Doha ha provato a ricucire questi strappi con le altre monarchie del Golfo attraverso una pragmatica revisione delle proprie strategie (limitando ad esempio gli spazi pubblici concessi ai Fratelli musulmani) e sollecitando la mediazione del re Abd Allah di Giordania. Un aiuto che il monarca non ha potuto certo negare, facendo grande affidamento sulle sovvenzioni del Gulf Cooperation Council, creato nel 1981 per difendere i regimi sunniti dall’espansionismo iraniano. Nel 2011 il Gcc, di cui fanno parte Arabia Saudita, Kuwait, Qatar, Bahrein, Oman ed Emirati Arabi Uniti, ha approvato un prestito quinquennale alla Giordania di 5 miliardi di dollari e Doha si è assunta l’impegno di staccare un assegno di 1,25 miliardi. All’incontro tra al-Thani e re Abd Allah nel marzo 2014 ha preso parte anche il suo fratellastro, il principe Ali bin al-Hussein. Prima di dedicarsi al calcio e alla Fifa, il principe è stato al comando delle guardie del corpo del re nel 1999 e direttore del Centro nazionale per la sicurezza e la gestione delle crisi. In questa veste ha gestito, tra le altre cose, il dossier Hamas, a sua volta considerata un’organizzazione terroristica da Unione europea e Stati Uniti. Hamas aveva la sua sede ad Amman, ma nel 1999, con l’ascesa al trono di re Abd Allah, è stata espulsa dal paese. Nel 2012 la Giordania ha riammesso il suo leader, Khaled Mesh’al, rifiutandosi però di riaprire la sede del movimento.

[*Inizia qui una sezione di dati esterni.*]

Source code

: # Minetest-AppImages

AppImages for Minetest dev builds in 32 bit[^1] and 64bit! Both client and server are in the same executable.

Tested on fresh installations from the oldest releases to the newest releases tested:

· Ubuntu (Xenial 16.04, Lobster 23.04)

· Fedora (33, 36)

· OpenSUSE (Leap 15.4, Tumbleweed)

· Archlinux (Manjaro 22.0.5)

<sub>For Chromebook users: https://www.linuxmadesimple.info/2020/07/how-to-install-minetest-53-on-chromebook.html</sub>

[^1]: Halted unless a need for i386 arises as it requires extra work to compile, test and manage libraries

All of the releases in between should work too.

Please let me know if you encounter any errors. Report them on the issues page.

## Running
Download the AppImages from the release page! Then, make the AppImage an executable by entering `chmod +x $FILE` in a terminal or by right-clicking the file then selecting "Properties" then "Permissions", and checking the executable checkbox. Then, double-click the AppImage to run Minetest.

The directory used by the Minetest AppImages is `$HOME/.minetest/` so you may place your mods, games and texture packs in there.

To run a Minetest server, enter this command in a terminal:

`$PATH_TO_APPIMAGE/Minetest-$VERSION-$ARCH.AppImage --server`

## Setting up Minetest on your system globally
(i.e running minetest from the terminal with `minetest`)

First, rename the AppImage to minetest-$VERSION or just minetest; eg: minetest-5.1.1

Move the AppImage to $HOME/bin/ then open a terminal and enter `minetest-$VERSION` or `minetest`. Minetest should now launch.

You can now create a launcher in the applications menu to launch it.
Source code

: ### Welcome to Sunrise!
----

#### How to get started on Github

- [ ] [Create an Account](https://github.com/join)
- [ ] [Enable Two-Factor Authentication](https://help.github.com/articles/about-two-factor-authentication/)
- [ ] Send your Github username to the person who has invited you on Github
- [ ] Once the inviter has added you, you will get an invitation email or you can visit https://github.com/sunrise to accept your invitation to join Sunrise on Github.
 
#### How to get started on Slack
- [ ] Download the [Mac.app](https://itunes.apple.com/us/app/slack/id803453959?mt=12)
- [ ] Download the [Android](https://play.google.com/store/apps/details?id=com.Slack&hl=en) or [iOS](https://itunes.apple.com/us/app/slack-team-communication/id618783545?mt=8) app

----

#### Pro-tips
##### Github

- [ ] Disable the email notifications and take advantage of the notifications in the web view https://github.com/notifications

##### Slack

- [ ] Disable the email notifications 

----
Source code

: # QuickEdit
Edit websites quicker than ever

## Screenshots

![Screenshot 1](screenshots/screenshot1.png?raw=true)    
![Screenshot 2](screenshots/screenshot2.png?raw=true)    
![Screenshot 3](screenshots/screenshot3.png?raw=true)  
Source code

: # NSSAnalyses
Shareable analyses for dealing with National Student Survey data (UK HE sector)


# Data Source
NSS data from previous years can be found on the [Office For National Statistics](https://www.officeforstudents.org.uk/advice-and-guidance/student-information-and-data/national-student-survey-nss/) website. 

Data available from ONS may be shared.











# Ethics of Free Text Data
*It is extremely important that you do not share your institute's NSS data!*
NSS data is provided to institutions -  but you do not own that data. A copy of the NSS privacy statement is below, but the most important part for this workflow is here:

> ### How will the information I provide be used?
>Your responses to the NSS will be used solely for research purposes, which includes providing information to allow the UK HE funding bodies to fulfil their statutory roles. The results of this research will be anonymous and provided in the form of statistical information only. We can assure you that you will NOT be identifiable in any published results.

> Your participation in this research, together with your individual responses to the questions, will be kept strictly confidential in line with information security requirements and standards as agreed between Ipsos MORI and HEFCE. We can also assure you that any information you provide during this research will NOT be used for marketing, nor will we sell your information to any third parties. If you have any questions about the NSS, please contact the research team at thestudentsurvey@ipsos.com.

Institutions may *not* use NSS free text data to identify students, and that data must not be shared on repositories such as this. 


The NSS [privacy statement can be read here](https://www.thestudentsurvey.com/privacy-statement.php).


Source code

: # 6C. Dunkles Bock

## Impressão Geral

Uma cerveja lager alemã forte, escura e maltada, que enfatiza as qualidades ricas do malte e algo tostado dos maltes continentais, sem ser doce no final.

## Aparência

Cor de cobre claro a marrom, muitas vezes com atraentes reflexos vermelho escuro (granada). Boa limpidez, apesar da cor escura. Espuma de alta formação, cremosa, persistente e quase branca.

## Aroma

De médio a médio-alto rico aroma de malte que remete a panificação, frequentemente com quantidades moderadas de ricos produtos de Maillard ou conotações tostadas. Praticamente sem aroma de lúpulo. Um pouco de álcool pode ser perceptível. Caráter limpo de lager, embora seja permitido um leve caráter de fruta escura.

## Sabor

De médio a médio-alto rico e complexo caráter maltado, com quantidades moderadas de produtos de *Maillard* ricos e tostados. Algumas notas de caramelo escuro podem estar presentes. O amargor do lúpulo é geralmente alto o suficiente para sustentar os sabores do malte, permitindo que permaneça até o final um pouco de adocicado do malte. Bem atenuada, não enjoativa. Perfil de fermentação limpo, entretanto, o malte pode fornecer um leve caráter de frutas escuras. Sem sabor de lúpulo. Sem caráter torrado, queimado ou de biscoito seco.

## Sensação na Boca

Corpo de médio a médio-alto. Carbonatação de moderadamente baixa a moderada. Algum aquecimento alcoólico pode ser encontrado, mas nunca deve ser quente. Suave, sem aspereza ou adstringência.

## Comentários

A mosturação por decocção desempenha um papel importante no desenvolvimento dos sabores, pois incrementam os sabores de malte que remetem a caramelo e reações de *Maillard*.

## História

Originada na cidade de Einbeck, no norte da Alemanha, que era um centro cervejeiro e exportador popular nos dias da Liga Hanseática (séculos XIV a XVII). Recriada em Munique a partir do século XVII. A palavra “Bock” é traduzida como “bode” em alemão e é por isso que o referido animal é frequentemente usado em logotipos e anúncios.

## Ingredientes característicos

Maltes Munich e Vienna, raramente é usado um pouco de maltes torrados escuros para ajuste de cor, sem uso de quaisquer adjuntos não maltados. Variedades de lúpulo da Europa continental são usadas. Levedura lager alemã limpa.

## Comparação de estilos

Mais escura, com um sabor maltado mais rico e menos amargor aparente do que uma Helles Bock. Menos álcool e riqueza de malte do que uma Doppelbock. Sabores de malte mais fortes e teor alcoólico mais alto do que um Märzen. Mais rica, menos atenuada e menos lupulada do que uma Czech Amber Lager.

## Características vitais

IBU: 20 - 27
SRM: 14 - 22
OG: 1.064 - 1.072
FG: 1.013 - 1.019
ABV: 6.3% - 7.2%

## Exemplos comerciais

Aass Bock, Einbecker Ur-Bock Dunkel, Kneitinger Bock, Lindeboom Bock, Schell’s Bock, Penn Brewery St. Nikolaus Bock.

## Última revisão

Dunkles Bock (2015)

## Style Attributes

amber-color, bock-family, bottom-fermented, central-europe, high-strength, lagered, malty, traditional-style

La Giordania ha dunque contribuito a favorire la distensione tra Qatar e Arabia Saudita, che si è concretizzata lungo due direttrici: la Libia e lo Yemen. Nel Maghreb, dove Riad intende dilatare l’influenza wahabita e impadronirsi di una parte delle risorse energetiche (nel sottosuolo libico ci sono riserve per quasi 50 miliardi di barili), Doha ha preso parte alla missione militare per liberare Tripoli con centinaia di uomini e mettendo a disposizione dei ribelli oltre 400 milioni di dollari. Nello Yemen, nel settembre 2015, Doha ha spedito invece mille soldati, duecento veicoli corazzati e trenta elicotteri Apache per integrare la coalizione guidata dall’Arabia e composta da dodici stati, tra cui Egitto ed Emirati Arabi, che dal marzo precedente ha intrapreso una campagna per soffocare la rivolta contro il governo centrale del presidente Mansur Hadi dei ribelli houthi, minoranza etnica di religione sciita, sostenuti dall’Iran e dai lealisti dell’ex presidente Abd Allah Saleh.